Not surprisingly, Kathy became a nurse. She raised her son Jack one block south of the home she grew up in on Scoville Avenue. Jack delivered the eulogy and recalled her reading him the book Love You Forever almost every night, and with each reading she would cry, telling him they were “tears of happiness.”

Kathy Schulze (her married name was Spohn) stayed close to Ascension, which she also forever loved, and Pastor Jim Hurlbert, in his homily, noted that her death was not just a loss for family and friends but for the parish, and its history, as well. 

She suffered from cancer and congestive heart failure, but she attended our 50th reunion last October, and her funeral, of course, was held in the sacred space we shared as kids, which was sad, but, as often happens, grace came to the rescue. I was there, I think, mostly to mourn the passing of our era. Instead, it brought that era alive again, what I call the “paradox of passing away.” Kathy’s death reminded me how lucky I am, how lucky we all are, to grow up when and where we did.

And with whom.

The back cover of the program quoted St. Francis of Assisi: “Remember that when you leave this earth, you can take nothing with you that you received — only what you have given: a full heart enriched by honest service, love, sacrifice and courage.”

I like the part about giving, but I think we retain much of what we received. When you hear about an old grade-school classmate dying too young, it’s dispiriting. But I left that funeral with a fuller heart.

“Death leaves a heartache no one can heal. Love leaves a memory no one can steal. What a beautiful difference a single life made,” appeared inside the program beneath a Celtic cross interwoven with thistles, a plant that symbolizes the thorniness of life even as it produces flowers of great beauty.

Saturday morning, hundreds of thousands of women swelled Grant Park to overflowing — to demand respect from a new president who desperately craves respect from others yet doesn’t understand how to extend it, especially to women. Don’t be like Trump; tell the strong, independent women in your life how much you appreciate them.

The day was sunny, warm and hopeful, and the Loop must have been a glorious scene. But, I stayed close to home and paid respect to a woman who was smart, witty, loving and kind.
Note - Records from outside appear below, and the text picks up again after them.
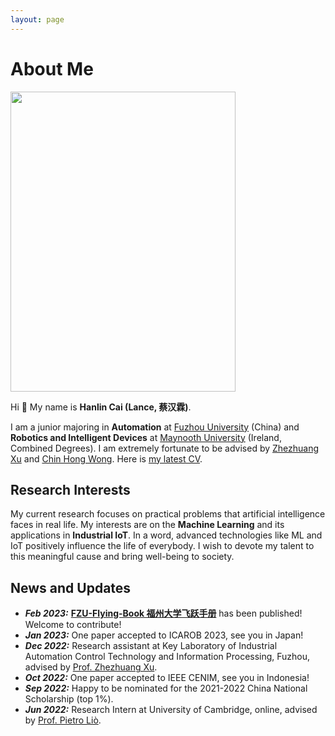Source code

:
 ```yaml
---
layout: page
---
```


# About Me

<img src="https://www.caihanlin.com/caihanlin.jpg" class="floatpic" width="360" height="480">



Hi 👋 My name is **Hanlin Cai (Lance, 蔡汉霖)**.

I am a junior majoring in **Automation** at [Fuzhou University](https://www.fzu.edu.cn/ ) (China) and **Robotics and Intelligent Devices** at [Maynooth University](https://maynoothuniversity.ie/) (Ireland, Combined Degrees). I am extremely fortunate to be advised by [Zhezhuang Xu](https://dqxy.fzu.edu.cn/info/1102/3547.htm) and [Chin Hong Wong](https://www.researchgate.net/profile/Chin-Hong-Wong). Here is [my latest CV](https://caihanlin.com/file/CV-HanlinCAI.pdf).

## Research Interests

My current research focuses on practical problems that artificial intelligence faces in real life. My interests are on the **Machine Learning** and its applications in **Industrial IoT**. In a word, advanced technologies like ML and IoT positively influence the life of everybody.  I wish to devote my talent to this meaningful cause and bring well-being to society.

## News and Updates

- ***Feb 2023:*** **[FZU-Flying-Book 福州大学飞跃手册](https://fzu-fly.online/)** has been published! Welcome to contribute!
- ***Jan 2023:*** One paper accepted to ICAROB 2023, see you in Japan!
- ***Dec 2022:*** Research assistant at Key Laboratory of Industrial Automation Control Technology and Information Processing, Fuzhou, advised by [Prof. Zhezhuang Xu](https://dqxy.fzu.edu.cn/en/info/1009/1072.htm).
- ***Oct 2022:*** One paper accepted to IEEE CENIM, see you in Indonesia!
- ***Sep 2022:*** Happy to be nominated for the 2021-2022 China National Scholarship (top 1%).
- ***Jun 2022:*** Research Intern at University of Cambridge, online, advised by [Prof. Pietro Liò](https://www.cl.cam.ac.uk/~pl219/ ).



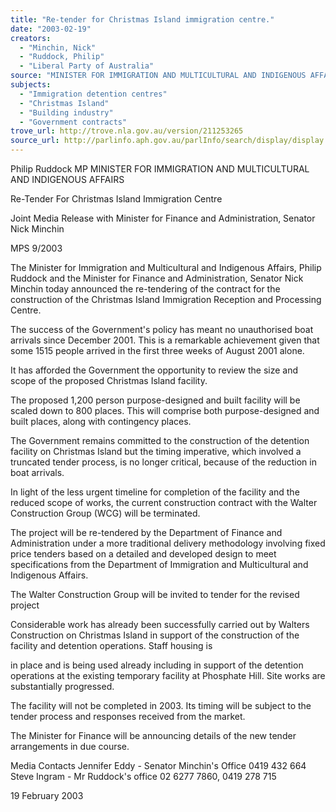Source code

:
 ```yaml
---
title: "Re-tender for Christmas Island immigration centre."
date: "2003-02-19"
creators:
  - "Minchin, Nick"
  - "Ruddock, Philip"
  - "Liberal Party of Australia"
source: "MINISTER FOR IMMIGRATION AND MULTICULTURAL AND INDIGENOUS AFFAIRS"
subjects:
  - "Immigration detention centres"
  - "Christmas Island"
  - "Building industry"
  - "Government contracts"
trove_url: http://trove.nla.gov.au/version/211253265
source_url: http://parlinfo.aph.gov.au/parlInfo/search/display/display.w3p;query=Id%3A%22media/pressrel/49L86%22
---
```


 Philip Ruddock MP  MINISTER FOR IMMIGRATION AND MULTICULTURAL AND INDIGENOUS AFFAIRS 

 

 Re-Tender For Christmas Island Immigration Centre 

 Joint Media Release with Minister for Finance and  Administration, Senator Nick Minchin 

 MPS 9/2003 

 The Minister for Immigration and Multicultural and Indigenous  Affairs, Philip Ruddock and the Minister for Finance and  Administration, Senator Nick Minchin today announced the re-tendering of the contract for the construction of the Christmas  Island Immigration Reception and Processing Centre. 

 The success of the Government's policy has meant no unauthorised  boat arrivals since December 2001. This is a remarkable  achievement given that some 1515 people arrived in the first three  weeks of August 2001 alone. 

 It has afforded the Government the opportunity to review the size  and scope of the proposed Christmas Island facility. 

 The proposed 1,200 person purpose-designed and built facility will  be scaled down to 800 places. This will comprise both purpose-designed and built places, along with contingency places. 

 The Government remains committed to the construction of the  detention facility on Christmas Island but the timing imperative,  which involved a truncated tender process, is no longer critical,  because of the reduction in boat arrivals. 

 In light of the less urgent timeline for completion of the facility and  the reduced scope of works, the current construction contract with  the Walter Construction Group (WCG) will be terminated. 

 The project will be re-tendered by the Department of Finance and  Administration under a more traditional delivery methodology  involving fixed price tenders based on a detailed and developed  design to meet specifications from the Department of Immigration  and Multicultural and Indigenous Affairs. 

 The Walter Construction Group will be invited to tender for the  revised project 

 Considerable work has already been successfully carried out by  Walters Construction on Christmas Island in support of the  construction of the facility and detention operations. Staff housing is 

 in place and is being used already including in support of the  detention operations at the existing temporary facility at Phosphate  Hill. Site works are substantially progressed.  

 The facility will not be completed in 2003. Its timing will be subject  to the tender process and responses received from the market. 

 The Minister for Finance will be announcing details of the new  tender arrangements in due course. 

 Media Contacts  Jennifer Eddy - Senator Minchin's Office 0419 432 664  Steve Ingram - Mr Ruddock's office 02 6277 7860, 0419 278 715 

 19 February 2003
I got to know her a little late.

But better than never.

Postscript: Just after I finished writing about Kathy Schulze, I received word of another life-loving woman, Nellie Schultz, who died last Wednesday of ovarian cancer. I met Nellie on a daylong “Labor of Love” volunteer work detail in Chicago’s Austin neighborhood 10 years ago. We enjoyed toiling together so much, we arranged to be on the same detail the following summer.

Nellie was a gem. Over the years, I would see her at Farmers Market at her regular table near the musicians’ circle and stop by to say hi. The second-to-last time I saw her, she told me I should do a story about how difficult Cook County Hospital made things for cancer patients. She was feisty.

The last time I saw her I was in a hurry, so we caught each other’s eye and exchanged a wave and a smile. She had a great smile.

We didn’t agree on some things politically, but when we worked together, we were solidly on common ground. She once told me she didn’t want the Cubs to win the World Series because she was afraid they would lose their charm. Well, she lived to see the unthinkable happen. I’m guessing she wasn’t too terribly disappointed.

The Cubs may lose their charm, but she never did.

Nellie and Kathy, Schultz and Schulze, taught me a lesson in living a fuller life. They taught me not to be shy around strong, independent women.

And that I was never really sisterless.